On Sat, May 25, 2013 at 9:57 AM, Al Viro <v...@zeniv.linux.org.uk> wrote:
>
> Well...   The problem I see here is not even selinux per se - it's that
> "LSM stacking" insanity.  How would your anon union deal with that?  Which
> LSM gets to play with it when we have more than one of those turds around?

We don't support stacking anyway. And if we ever do, that will require
some really *major* changes, since right now i_security is owned by
the security module. It's not a list, it's a direct pointer to opaque
per-LSM data.

Of course, if you don't use i_security (only selinux and smack do
right now according to my quick grep), then you could live together
with somebody who does. And that wouldn't change with the new fields,
the same rules would apply. If you can make your security decisions
purely based on standard inode/dentry information (like the common
capabilities code), you'd be ok, and in that sense stacking has
obviously existed for a long while (ie some of the standard unix
capabilities are checked regardless of any LSM ones).

Side note: avoiding the i_security dereference helps, and testing
shows that it drops inode_has_perm and selinux_inode_permission down
the profile list.

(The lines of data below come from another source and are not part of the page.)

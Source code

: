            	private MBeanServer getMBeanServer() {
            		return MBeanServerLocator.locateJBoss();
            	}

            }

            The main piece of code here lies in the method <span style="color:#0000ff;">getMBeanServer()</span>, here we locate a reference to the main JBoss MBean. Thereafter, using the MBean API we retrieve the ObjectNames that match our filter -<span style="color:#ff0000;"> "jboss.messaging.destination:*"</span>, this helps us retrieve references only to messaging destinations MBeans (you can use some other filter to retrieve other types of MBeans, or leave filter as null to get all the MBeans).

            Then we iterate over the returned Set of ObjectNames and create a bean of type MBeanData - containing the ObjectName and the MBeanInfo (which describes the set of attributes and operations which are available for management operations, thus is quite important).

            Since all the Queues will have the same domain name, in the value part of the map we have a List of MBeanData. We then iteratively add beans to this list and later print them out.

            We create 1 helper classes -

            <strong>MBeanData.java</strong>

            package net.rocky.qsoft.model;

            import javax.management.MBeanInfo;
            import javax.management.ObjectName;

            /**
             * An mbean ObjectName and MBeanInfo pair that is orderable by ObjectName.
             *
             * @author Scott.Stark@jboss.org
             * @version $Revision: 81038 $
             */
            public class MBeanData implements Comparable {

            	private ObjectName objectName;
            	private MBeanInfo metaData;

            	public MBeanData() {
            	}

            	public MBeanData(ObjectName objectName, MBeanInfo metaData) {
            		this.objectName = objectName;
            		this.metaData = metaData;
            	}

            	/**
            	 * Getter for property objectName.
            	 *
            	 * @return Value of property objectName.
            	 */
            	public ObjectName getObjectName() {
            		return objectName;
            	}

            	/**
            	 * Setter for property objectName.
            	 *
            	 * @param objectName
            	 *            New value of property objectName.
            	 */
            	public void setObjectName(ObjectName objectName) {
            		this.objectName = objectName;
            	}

The bulk of the cost of pathname intensive loads is
now very much the actual path walking itself (__d_lookup_rcu,
path_lookupat, link_path_walk). The security checks are still quite
visible on my "git parallel stat" test-case, with avc_has_perm_noaudit
being 3.5% and the inode_has_perm() and selinux_inode_permission at
around 2.5% each, but I don't really see anything fixable going on any
more. The inode_has_perm() cost is simply because it's one of the
first things that touched the inode itself, so we get the -
unavoidable - cache miss on the second line of the inode.

So the patch is tested, and improves at least profiles. It's probably
not that noticeable in real life, but I like how it makes me go: "I
really don't see any low-hanging fruit any more" on the path lookup.